=== Section Start ===

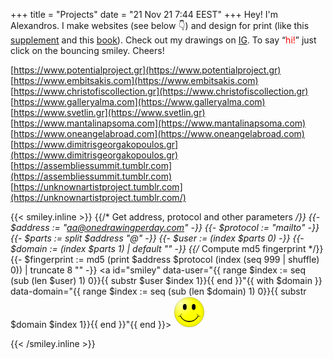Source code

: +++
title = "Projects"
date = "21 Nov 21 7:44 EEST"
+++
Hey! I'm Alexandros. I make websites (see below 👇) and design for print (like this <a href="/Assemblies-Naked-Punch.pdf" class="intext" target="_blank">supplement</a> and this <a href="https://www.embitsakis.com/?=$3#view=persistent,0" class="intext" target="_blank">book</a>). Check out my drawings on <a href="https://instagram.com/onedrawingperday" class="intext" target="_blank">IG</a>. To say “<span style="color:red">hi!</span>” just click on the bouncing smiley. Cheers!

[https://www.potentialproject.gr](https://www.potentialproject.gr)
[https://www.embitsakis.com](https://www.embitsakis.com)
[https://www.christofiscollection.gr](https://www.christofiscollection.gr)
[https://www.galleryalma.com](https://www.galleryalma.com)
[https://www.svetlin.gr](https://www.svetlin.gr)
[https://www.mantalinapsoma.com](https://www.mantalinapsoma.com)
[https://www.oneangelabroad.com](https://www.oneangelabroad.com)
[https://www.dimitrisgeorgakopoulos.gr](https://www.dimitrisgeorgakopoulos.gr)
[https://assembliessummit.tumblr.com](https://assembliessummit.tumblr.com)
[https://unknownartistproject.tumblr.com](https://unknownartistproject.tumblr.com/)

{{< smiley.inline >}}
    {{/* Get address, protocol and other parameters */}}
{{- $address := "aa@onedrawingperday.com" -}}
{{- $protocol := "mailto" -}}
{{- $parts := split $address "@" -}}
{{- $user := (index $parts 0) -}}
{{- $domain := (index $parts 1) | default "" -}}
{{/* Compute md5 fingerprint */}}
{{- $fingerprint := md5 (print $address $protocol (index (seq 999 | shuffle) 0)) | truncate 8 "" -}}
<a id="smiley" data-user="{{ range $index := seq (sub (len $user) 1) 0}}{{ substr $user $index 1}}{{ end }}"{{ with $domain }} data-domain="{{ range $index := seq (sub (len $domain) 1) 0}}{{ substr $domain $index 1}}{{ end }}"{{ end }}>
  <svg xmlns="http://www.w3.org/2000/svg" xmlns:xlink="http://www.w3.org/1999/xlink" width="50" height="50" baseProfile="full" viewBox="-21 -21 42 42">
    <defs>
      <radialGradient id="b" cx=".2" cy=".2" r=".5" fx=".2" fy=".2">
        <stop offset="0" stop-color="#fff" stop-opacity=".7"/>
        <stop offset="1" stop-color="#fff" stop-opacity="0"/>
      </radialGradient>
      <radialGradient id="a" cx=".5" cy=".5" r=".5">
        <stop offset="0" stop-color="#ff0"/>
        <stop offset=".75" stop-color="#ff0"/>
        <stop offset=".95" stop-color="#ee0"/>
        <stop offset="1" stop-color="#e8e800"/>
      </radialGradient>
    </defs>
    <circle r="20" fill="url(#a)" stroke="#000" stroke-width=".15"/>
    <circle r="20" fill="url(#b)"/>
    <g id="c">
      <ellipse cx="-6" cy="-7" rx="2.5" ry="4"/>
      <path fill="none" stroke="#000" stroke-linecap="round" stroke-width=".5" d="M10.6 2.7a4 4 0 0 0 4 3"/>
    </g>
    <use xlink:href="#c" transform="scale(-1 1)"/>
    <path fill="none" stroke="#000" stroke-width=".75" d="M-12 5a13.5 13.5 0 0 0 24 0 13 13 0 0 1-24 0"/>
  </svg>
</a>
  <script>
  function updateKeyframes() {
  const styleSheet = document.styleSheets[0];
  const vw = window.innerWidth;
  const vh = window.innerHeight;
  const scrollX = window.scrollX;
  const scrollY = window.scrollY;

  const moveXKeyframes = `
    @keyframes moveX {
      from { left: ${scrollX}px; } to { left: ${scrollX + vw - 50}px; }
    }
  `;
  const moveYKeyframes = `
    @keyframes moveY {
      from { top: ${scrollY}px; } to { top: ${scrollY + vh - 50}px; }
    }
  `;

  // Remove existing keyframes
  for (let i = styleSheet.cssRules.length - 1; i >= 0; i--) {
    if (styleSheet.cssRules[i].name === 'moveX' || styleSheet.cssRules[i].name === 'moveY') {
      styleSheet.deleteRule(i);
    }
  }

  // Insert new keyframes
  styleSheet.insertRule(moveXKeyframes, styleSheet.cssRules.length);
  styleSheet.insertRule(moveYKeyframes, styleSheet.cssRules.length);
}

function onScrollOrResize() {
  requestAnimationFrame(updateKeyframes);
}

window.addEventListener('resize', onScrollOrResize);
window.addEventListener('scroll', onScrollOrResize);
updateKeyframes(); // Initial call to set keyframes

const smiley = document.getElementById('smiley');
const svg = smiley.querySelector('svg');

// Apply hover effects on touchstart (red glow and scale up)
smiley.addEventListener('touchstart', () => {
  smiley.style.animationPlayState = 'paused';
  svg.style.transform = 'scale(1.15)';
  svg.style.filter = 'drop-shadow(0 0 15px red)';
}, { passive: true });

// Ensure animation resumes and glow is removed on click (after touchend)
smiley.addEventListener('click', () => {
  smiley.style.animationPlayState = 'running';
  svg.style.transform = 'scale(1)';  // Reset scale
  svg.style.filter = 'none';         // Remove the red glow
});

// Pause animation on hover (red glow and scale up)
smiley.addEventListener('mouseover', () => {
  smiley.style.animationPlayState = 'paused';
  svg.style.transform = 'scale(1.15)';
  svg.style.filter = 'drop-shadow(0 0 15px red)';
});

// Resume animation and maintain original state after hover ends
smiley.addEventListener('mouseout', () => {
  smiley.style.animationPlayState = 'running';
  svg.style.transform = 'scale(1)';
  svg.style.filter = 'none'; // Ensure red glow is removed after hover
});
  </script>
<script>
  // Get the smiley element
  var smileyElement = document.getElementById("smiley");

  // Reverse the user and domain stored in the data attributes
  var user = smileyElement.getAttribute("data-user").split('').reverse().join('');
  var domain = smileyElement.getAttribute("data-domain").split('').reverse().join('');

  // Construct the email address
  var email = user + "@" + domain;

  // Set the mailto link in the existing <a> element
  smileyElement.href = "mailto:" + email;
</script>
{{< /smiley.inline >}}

=== Section End ===
=== Section Start ===

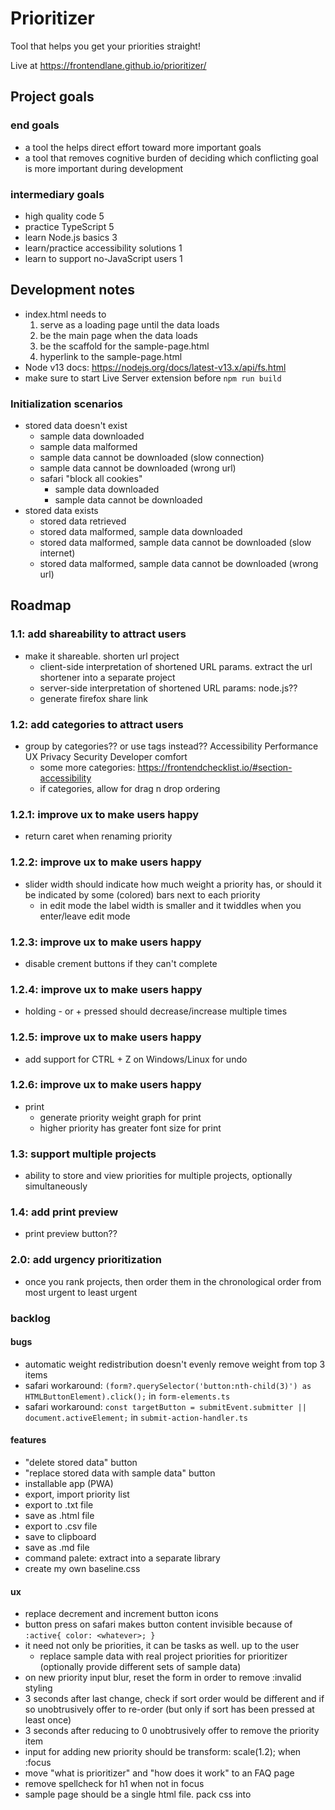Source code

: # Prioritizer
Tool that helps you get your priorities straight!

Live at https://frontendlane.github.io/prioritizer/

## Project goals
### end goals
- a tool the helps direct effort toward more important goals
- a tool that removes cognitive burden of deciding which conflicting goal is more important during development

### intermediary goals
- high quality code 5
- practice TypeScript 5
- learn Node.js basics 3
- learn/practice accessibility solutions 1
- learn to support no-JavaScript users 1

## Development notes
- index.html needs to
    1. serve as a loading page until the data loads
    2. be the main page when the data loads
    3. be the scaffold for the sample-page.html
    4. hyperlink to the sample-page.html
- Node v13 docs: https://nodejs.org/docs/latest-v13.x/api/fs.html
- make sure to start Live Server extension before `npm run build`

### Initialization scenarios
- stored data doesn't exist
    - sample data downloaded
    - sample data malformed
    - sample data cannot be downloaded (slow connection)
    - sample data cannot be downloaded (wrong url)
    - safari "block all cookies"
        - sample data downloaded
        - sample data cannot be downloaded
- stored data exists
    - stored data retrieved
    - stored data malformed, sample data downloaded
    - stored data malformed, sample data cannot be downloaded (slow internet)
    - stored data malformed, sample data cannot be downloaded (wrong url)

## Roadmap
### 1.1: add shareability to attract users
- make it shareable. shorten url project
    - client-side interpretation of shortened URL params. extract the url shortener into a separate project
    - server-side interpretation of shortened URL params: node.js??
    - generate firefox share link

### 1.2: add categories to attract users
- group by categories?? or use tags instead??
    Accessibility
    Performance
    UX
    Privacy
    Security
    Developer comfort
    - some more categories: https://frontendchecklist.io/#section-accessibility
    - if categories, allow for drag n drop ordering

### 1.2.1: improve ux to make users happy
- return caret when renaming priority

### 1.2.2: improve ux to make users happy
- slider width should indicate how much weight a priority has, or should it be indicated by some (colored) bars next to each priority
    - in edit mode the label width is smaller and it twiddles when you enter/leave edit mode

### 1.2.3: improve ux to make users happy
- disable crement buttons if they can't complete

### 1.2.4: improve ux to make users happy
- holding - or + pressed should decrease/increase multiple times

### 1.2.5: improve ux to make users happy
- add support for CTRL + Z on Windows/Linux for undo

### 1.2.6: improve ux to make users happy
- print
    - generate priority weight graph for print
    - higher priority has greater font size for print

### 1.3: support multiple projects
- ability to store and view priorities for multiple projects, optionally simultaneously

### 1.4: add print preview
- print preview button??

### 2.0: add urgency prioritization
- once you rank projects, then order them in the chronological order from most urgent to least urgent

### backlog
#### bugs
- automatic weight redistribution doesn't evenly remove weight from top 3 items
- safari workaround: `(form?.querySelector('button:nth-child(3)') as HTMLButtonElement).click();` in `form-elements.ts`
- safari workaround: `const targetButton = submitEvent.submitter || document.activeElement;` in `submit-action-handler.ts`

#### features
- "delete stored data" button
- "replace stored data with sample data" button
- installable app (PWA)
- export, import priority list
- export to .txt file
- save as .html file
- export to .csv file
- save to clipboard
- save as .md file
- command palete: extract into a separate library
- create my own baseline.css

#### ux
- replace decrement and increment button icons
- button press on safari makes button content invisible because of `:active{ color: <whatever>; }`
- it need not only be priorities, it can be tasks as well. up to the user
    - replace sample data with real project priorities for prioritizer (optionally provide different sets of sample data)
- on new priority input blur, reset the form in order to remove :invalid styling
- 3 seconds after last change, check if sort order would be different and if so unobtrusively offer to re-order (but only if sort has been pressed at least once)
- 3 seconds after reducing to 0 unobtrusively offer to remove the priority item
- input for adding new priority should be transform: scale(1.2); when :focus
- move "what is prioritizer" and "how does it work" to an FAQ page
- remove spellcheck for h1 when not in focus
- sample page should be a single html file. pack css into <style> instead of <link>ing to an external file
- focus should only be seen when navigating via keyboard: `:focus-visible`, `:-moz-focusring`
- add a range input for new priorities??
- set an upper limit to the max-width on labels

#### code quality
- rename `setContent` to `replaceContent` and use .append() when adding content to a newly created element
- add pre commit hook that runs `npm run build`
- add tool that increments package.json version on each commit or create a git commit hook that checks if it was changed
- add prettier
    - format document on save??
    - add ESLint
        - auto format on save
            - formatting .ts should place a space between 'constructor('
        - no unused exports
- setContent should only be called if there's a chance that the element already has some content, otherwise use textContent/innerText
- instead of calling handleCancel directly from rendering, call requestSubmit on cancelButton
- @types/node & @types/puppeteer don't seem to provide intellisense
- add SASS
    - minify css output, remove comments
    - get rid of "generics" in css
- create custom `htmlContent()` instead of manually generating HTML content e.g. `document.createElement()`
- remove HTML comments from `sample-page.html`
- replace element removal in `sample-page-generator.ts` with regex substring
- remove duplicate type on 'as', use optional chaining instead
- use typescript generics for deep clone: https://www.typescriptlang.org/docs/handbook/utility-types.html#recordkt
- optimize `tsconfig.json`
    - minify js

=== Section End ===

# What is required
Look over the listing above. Pick out and copy every line that includes "smileyElement".

# The completed task
  var smileyElement = document.getElementById("smiley");
  var user = smileyElement.getAttribute("data-user").split('').reverse().join('');
  var domain = smileyElement.getAttribute("data-domain").split('').reverse().join('');
  smileyElement.href = "mailto:" + email;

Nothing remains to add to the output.